TOWN OF FARMINGTON, Defendant and Appellant.
No. 6123.
Supreme Court of New Mexico.
December 6, 1956.Brown & Wood, Farmington, for appellant.
Palmer & Palmer, Farmington, for appellee.
*576 SADLER, Justice.
The defendant as an appellant before us seeks a review and reversal of a judgment of the district court of San Juan County awarding damages against it as a municipality for negligently depriving him of water for the irrigation of certain crops on his land during the growing season of 1954.
The plaintiff at all times material hereto was the owner of a tract of land in the Town of Farmington on which he had an orchard, a small tract of alfalfa and a garden. It was irrigated by water received through a lateral from the Independent Irrigation Ditch. The plaintiff charged in his complaint that on or about February 1, 1954, the defendant through authorized agents took possession of plaintiff's headgate, lateral ditch and water, maintaining such possession throughout the cropping season of 1954, and until on or about March 1, 1955. It was claimed the plaintiff suffered damages from loss of fruit and hay crop in the amount of $8,500, plus permanent damage to the fruit and alfalfa in the sum of $2,500, or a total damage in the sum of $11,000 for which judgment was prayed.
The answer interposed a general denial and with the issues thus formed, the cause was submitted to a jury which returned a verdict in plaintiff's favor for damages in the sum of $2,200. Notwithstanding the general denial, at a pre-trial conference, the defendant admitted ownership by plaintiff of the land on which the crops mentioned were located. Furthermore, and in addition to the general verdict in plaintiff's favor for the amount mentioned, the jury answered special interrogatories, as follows:
"Did the Town of Farmington wilfully and unlawfully deprive the plaintiff of the use of almost all the water he was entitled to in the 1954 crop season?
Answer `Yes' or `No': Yes
"We, the Jury, find the issues in favor of the plaintiff and against the defendant as to the permanent damage to the fruit trees and alfalfa, and assess damages in the sum of$ none.
(Fill in the amount of damages in the blank space. If `none', so indicate)."
Judgment was entered in plaintiff's favor for the amount mentioned above, to review and correct which this appeal is prosecuted.

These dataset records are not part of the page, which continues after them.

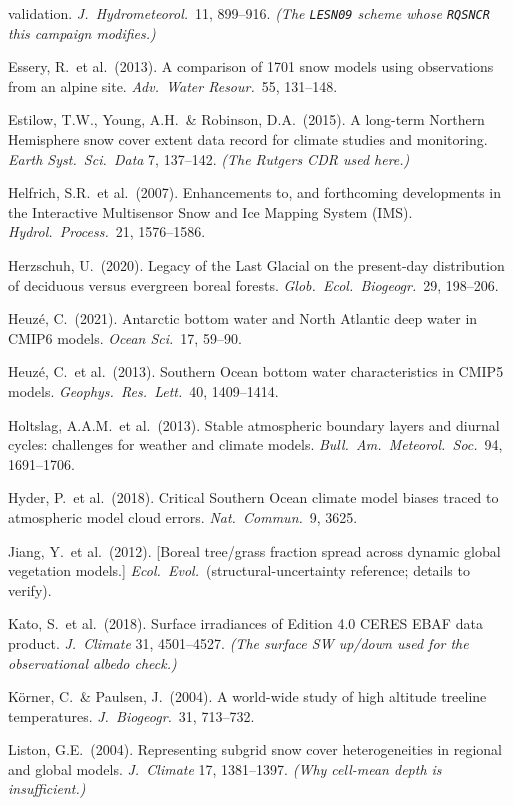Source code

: \documentclass[10pt]{article}
\begin{document}
{validation. \emph{J.\ Hydrometeorol.}\ 11, 899--916. \emph{(The \texttt{LESN09} scheme whose \texttt{RQSNCR}
this campaign modifies.)}\par
Essery, R.\ et al.\ (2013). A comparison of 1701 snow models using observations from an alpine site.
\emph{Adv.\ Water Resour.}\ 55, 131--148.\par
Estilow, T.W., Young, A.H.\ \& Robinson, D.A.\ (2015). A long-term Northern Hemisphere snow cover extent data
record for climate studies and monitoring. \emph{Earth Syst.\ Sci.\ Data} 7, 137--142.
\emph{(The Rutgers CDR used here.)}\par
Helfrich, S.R.\ et al.\ (2007). Enhancements to, and forthcoming developments in the Interactive Multisensor
Snow and Ice Mapping System (IMS). \emph{Hydrol.\ Process.}\ 21, 1576--1586.\par
Herzschuh, U.\ (2020). Legacy of the Last Glacial on the present-day distribution of deciduous versus evergreen
boreal forests. \emph{Glob.\ Ecol.\ Biogeogr.}\ 29, 198--206.\par
Heuz\'e, C.\ (2021). Antarctic bottom water and North Atlantic deep water in CMIP6 models. \emph{Ocean Sci.}\ 17,
59--90.\par
Heuz\'e, C.\ et al.\ (2013). Southern Ocean bottom water characteristics in CMIP5 models. \emph{Geophys.\ Res.\
Lett.}\ 40, 1409--1414.\par
Holtslag, A.A.M.\ et al.\ (2013). Stable atmospheric boundary layers and diurnal cycles: challenges for weather and
climate models. \emph{Bull.\ Am.\ Meteorol.\ Soc.}\ 94, 1691--1706.\par
Hyder, P.\ et al.\ (2018). Critical Southern Ocean climate model biases traced to atmospheric model cloud errors.
\emph{Nat.\ Commun.}\ 9, 3625.\par
Jiang, Y.\ et al.\ (2012). [Boreal tree/grass fraction spread across dynamic global vegetation models.]
\emph{Ecol.\ Evol.}\ (structural-uncertainty reference; details to verify).\par
Kato, S.\ et al.\ (2018). Surface irradiances of Edition 4.0 CERES EBAF data product. \emph{J.\ Climate} 31,
4501--4527. \emph{(The surface SW up/down used for the observational albedo check.)}\par
K\"orner, C.\ \& Paulsen, J.\ (2004). A world-wide study of high altitude treeline temperatures. \emph{J.\
Biogeogr.}\ 31, 713--732.\par
Liston, G.E.\ (2004). Representing subgrid snow cover heterogeneities in regional and global models.
\emph{J.\ Climate} 17, 1381--1397. \emph{(Why cell-mean depth is insufficient.)}\par
}
\end{document}
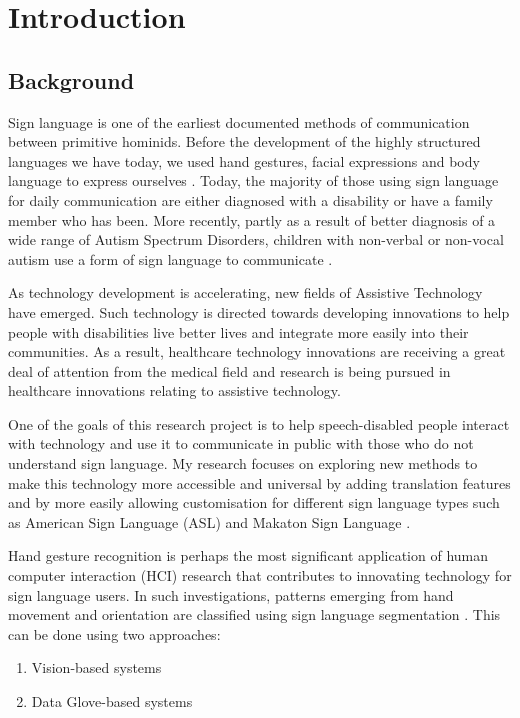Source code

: \chapter{Introduction}

\section{Background}

Sign language is one of the earliest documented methods of communication between primitive hominids. Before the development of the highly structured languages we have today, we used hand gestures, facial expressions and body language to express ourselves \parencite{Premaratne2010}. Today, the majority of those using sign language for daily communication are either diagnosed with a disability or have a family member who has been. More recently, partly as a result of better diagnosis of a wide range of Autism Spectrum Disorders, children with non-verbal or non-vocal autism use a form of sign language to communicate \parencite{bonvillian1981sign}.

As technology development is accelerating, new fields of Assistive Technology have emerged. Such technology is directed towards developing innovations to help people with disabilities live better lives and integrate more easily into their communities. As a result, healthcare technology innovations are receiving a great deal of attention from the medical field and research is being pursued in healthcare innovations relating to assistive technology.

One of the goals of this research project is to help speech-disabled people interact with technology and use it to communicate in public with those who do not understand sign language. My research focuses on exploring new methods to make this technology more accessible and universal by adding translation features and by more easily allowing customisation for different sign language types such as American Sign Language (ASL) and Makaton Sign Language \parencite{Makaton}. 

Hand gesture recognition is perhaps the most significant application of human computer interaction (HCI) research that contributes to innovating technology for sign language users. In such investigations, patterns emerging from hand movement and orientation are classified using sign language segmentation \parencite{Han2009}. This can be done using two approaches:

\begin{enumerate}
    \item{Vision-based systems}
    \item{Data Glove-based systems}
\end{enumerate}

It appears from the testimony that the water entered plaintiff's property through a lateral from what is known as the Independent Ditch at a point approximately 20 feet west of the northeast corner of the property. From this point, the plaintiff's main lateral ran south parallel with his east property line and approximately 20 feet therefrom to a garden located in the southerly portion of his property. This lateral was the only one which received any water for the year 1954.

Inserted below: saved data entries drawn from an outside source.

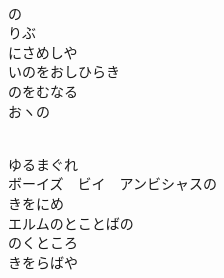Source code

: \documentclass[10pt,b5j]{tarticle} %
\begin{document}
\begin{enumerate}
\begin{minipage}[c]{\blocksize}
    \end{minipage}
    \begin{minipage}[c]{\blocksize}
        
        \vspace{\linespace}
        \item~\\
        の\\
        りぶ\\
        にさめしや\\
        いのをおしひらき\\
        のをむなる\\
        おヽの
        
    \end{minipage}
    \begin{minipage}[c]{\blocksize}
        
        \vspace{\linespace}
        \item~\\
        ゆるまぐれ\\
        ボーイズ　ビイ　アンビシャスの\\
        きをにめ\\
        エルムのとことばの\\
        のくところ\\
        きをらばや
    
    \end{minipage}
\end{enumerate} %
\end{document}

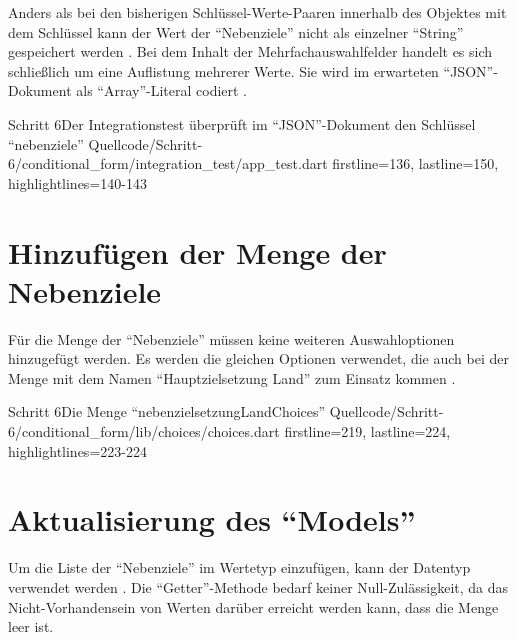 Anders als bei den bisherigen Schlüssel-Werte-Paaren innerhalb des Objektes mit dem Schlüssel  kann der Wert der \enquote{Nebenziele} nicht als einzelner \enquote{String} gespeichert werden \Lst{\ref{lst:Schritt6expectedJson}}.
Bei dem Inhalt der Mehrfachauswahlfelder handelt es sich schließlich um eine Auflistung mehrerer Werte.
Sie wird im erwarteten \enquote{JSON}-Dokument als \enquote{Array}-Literal codiert .



\begin{alexlisting}{Schritt 6}{Der Integrationstest überprüft im \enquote{JSON}-Dokument den Schlüssel \enquote{nebenziele}}
  {Quellcode/Schritt-6/conditional_form/integration_test/app_test.dart}
  {firstline=136, lastline=150, highlightlines={140-143}}
  \label{lst:Schritt6expectedJson}
\end{alexlisting}



\section{Hinzufügen der Menge der Nebenziele}

Für die Menge der \enquote{Nebenziele} müssen keine weiteren Auswahloptionen hinzugefügt werden.
Es werden die gleichen Optionen verwendet,
die auch bei der Menge  mit dem Namen \enquote{Hauptzielsetzung Land} zum Einsatz kommen .

\begin{alexlisting}{Schritt 6}{Die Menge \enquote{nebenzielsetzungLandChoices}}
  {Quellcode/Schritt-6/conditional_form/lib/choices/choices.dart}
  {firstline=219, lastline=224, highlightlines={223-224}}
  \label{lst:Schritt6nebenzielsetzungLandChoices}
\end{alexlisting}

\section{Aktualisierung des \enquote{Models}}

Um die Liste der \enquote{Nebenziele} im Wertetyp  einzufügen,
kann der Datentyp  verwendet werden .
Die \enquote{Getter}-Methode  bedarf keiner Null-Zulässigkeit,
da das Nicht-Vorhandensein von Werten darüber erreicht werden kann,
dass die Menge leer ist.

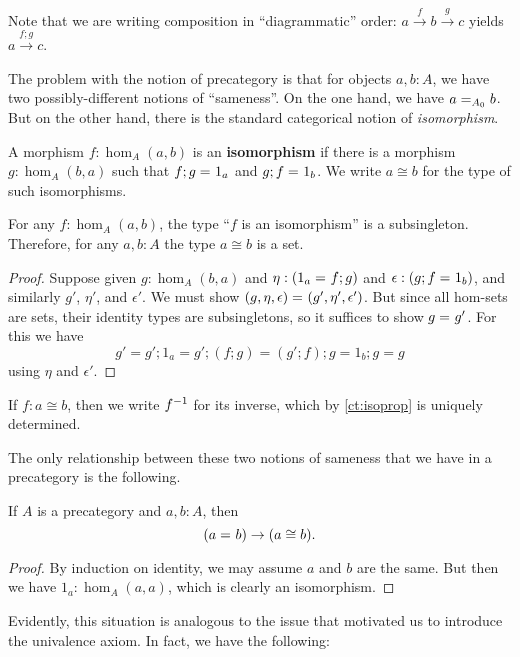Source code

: Note that we are writing composition in ``diagrammatic'' order: $a\xrightarrow{f} b \xrightarrow{g}c$ yields $a \xrightarrow{f;g} c$.

The problem with the notion of precategory is that for objects $a,b:A$, we have two possibly-different notions of ``sameness''.  On the one hand, we have $\id[A_0]{a}{b}$.  But on the other hand, there is the standard categorical notion of \emph{isomorphism}.

\begin{defn}\label{ct:isomorphism}
  A morphism $f:\hom_A(a,b)$ is an \textbf{isomorphism} if there is a morphism $g:\hom_A(b,a)$ such that $\id{f;g}{1_a}$ and $\id{g;f}{1_b}$.
  We write $a\cong b$ for the type of such isomorphisms.
\end{defn}

\begin{lem}\label{ct:isoprop}
  For any $f:\hom_A(a,b)$, the type ``$f$ is an isomorphism'' is a subsingleton.
  Therefore, for any $a,b:A$ the type $a\cong b$ is a set.
\end{lem}
\begin{proof}
  Suppose given $g:\hom_A(b,a)$ and $\eta:(\id{1_a}{f; g})$ and $\epsilon:(\id{g; f}{1_b})$, and similarly $g'$, $\eta'$, and $\epsilon'$.  We must show $\id{(g,\eta,\epsilon)}{(g',\eta',\epsilon')}$.
  But since all hom-sets are sets, their identity types are subsingletons, so it suffices to show $\id g {g'}$.
  For this we have
  \[g' = g';1_a = g'; (f; g) = (g'; f); g = 1_b; g = g\]
  using $\eta$ and $\epsilon'$.
\end{proof}

If $f:a\cong b$, then we write $\inv f$ for its inverse, which by \autoref{ct:isoprop} is uniquely determined.

The only relationship between these two notions of sameness that we have in a precategory is the following.

\begin{lem}\label{ct:idtoiso}
  If $A$ is a precategory and $a,b:A$, then
  \[(\id a b)\to (a \cong b).\]
\end{lem}
\begin{proof}
  By induction on identity, we may assume $a$ and $b$ are the same.
  But then we have $1_a:\hom_A(a,a)$, which is clearly an isomorphism.
\end{proof}

Evidently, this situation is analogous to the issue that motivated us to introduce the univalence axiom.
In fact, we have the following:

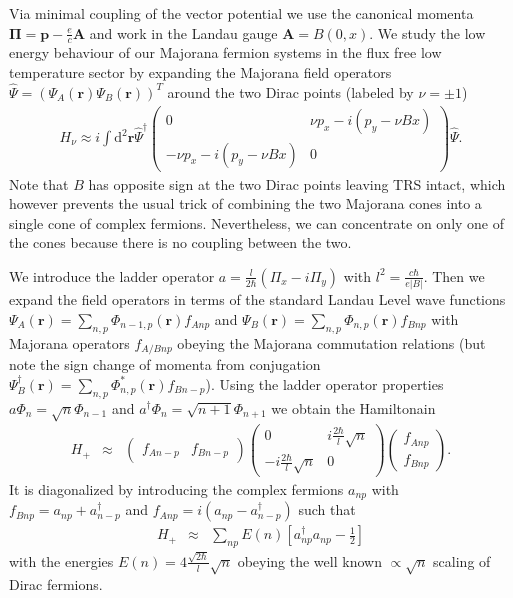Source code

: \documentclass[reprint,amsmath,amssymb,aps,prl,groupedaddress,nofootinbib,superscriptaddress]{revtex4-1}
\newcommand{\1}{\mathds{1}}
\begin{document}
Via minimal coupling of the vector potential we use the canonical momenta $\mathbf{\Pi}= \mathbf{p}-\frac{e}{c} \mathbf{A}$ and work in the Landau gauge $\mathbf{A}=B(0,x)$. We study the low energy behaviour of our Majorana fermion systems in the flux free low temperature sector by expanding the Majorana field operators $\hat \Psi = \left( \Psi_{A}(\mathbf{r}) \Psi_{B}(\mathbf{r}) \right)^T$ around the two Dirac points (labeled by $\nu=\pm 1$)
\begin{eqnarray}
H_{\nu} \approx i \int \text{d}^2 \mathbf{r} 
\hat \Psi^{\dagger}
\begin{pmatrix}
0 & \nu p_x- i(p_y- \nu B x) \\
- \nu p_x- i(p_y-\nu B x) & 0 
\end{pmatrix}
\hat \Psi \nonumber .
\end{eqnarray}
Note that $B$ has opposite sign at the two Dirac points leaving TRS intact, which however prevents the usual trick of combining the two Majorana cones into a single cone of complex fermions. Nevertheless, we can concentrate on only one of the cones because there is no coupling between the two.  


We introduce the ladder operator $a=\frac{l}{2\hbar} \left(\Pi_x-i \Pi_y \right)$ with $l^2=\frac{c\hbar}{e|B|}$. Then we expand the field operators in terms of the standard Landau Level wave functions $\Psi_{A} (\mathbf{r}) = \sum_{n,p} \Phi_{n-1,p} (\mathbf{r}) f_{A n p}$ and $\Psi_{B} (\mathbf{r}) = \sum_{n,p} \Phi_{n,p} (\mathbf{r}) f_{B n p}$ with Majorana operators $f_{A/B n p}$ obeying the Majorana commutation relations (but note the sign change of momenta from conjugation $\Psi_{B}^{\dagger} (\mathbf{r}) = \sum_{n,p} \Phi^*_{n,p} (\mathbf{r}) f_{B n -p}$). Using the ladder operator properties $a \Phi_n=\sqrt{n} \Phi_{n-1}$ and $a^{\dagger} \Phi_n=\sqrt{n+1} \Phi_{n+1}$ we obtain the Hamiltonain
\begin{eqnarray}
H_{+}  & \approx & 
\begin{pmatrix}
f_{An-p} & f_{B n -p} 
\end{pmatrix}
\begin{pmatrix}
0 & i \frac{2 \hbar}{l} \sqrt{n} \\
- i \frac{2 \hbar}{l} \sqrt{n} & 0 
\end{pmatrix}
\begin{pmatrix}
f_{A n p} \\ f_{B n p} 
\end{pmatrix}.
\end{eqnarray}
It is diagonalized by introducing  the complex fermions $a_{np}$ with $f_{Bnp}=a_{np}+a^{\dagger}_{n-p}$ and $f_{Anp}=i \left(a_{np}  -a_{n-p}^{\dagger}\right)$ such that
\begin{eqnarray}
H_{+}  & \approx & 
\sum_{np} E(n) \left[ a_{np}^{\dagger} a_{np} -\frac{1}{2}\right] 
\end{eqnarray}
with the energies $E(n)=4 \frac{\sqrt{2\hbar}}{l} \sqrt{n}$ obeying the well known $\propto\sqrt{n}$ scaling of Dirac fermions. 
\end{document}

A row of pear trees was located between this lateral and plaintiff's east property line. It received water from the plaintiff's north and south lateral and from the community lateral running parallel and just east of plaintiff's east property line. The pear trees received sufficient water for 1954, produced a crop and are not the subject of damages in this suit.
At the trial, the ownership by plaintiff of N ½ of NW ¼ of NW ¼ of Section 10, Township 29 North, Range 13 West, N.M.P.M. was admitted, less the east 30 feet thereof, being a part of Butler Street. The tract mentioned was in the form of a rectangle, 660 feet from north to south by 1290 feet from east to west. The east 20 feet of the tract were taken up by the row of pear trees and the plaintiff's main lateral which supplied his garden. Such being the case, it became obvious that the 8 acres of apple orchard and the 4 acres of alfalfa hay, both were located to the west of this main lateral from which, as shown above, the plaintiff was able to get only enough water to supply his garden.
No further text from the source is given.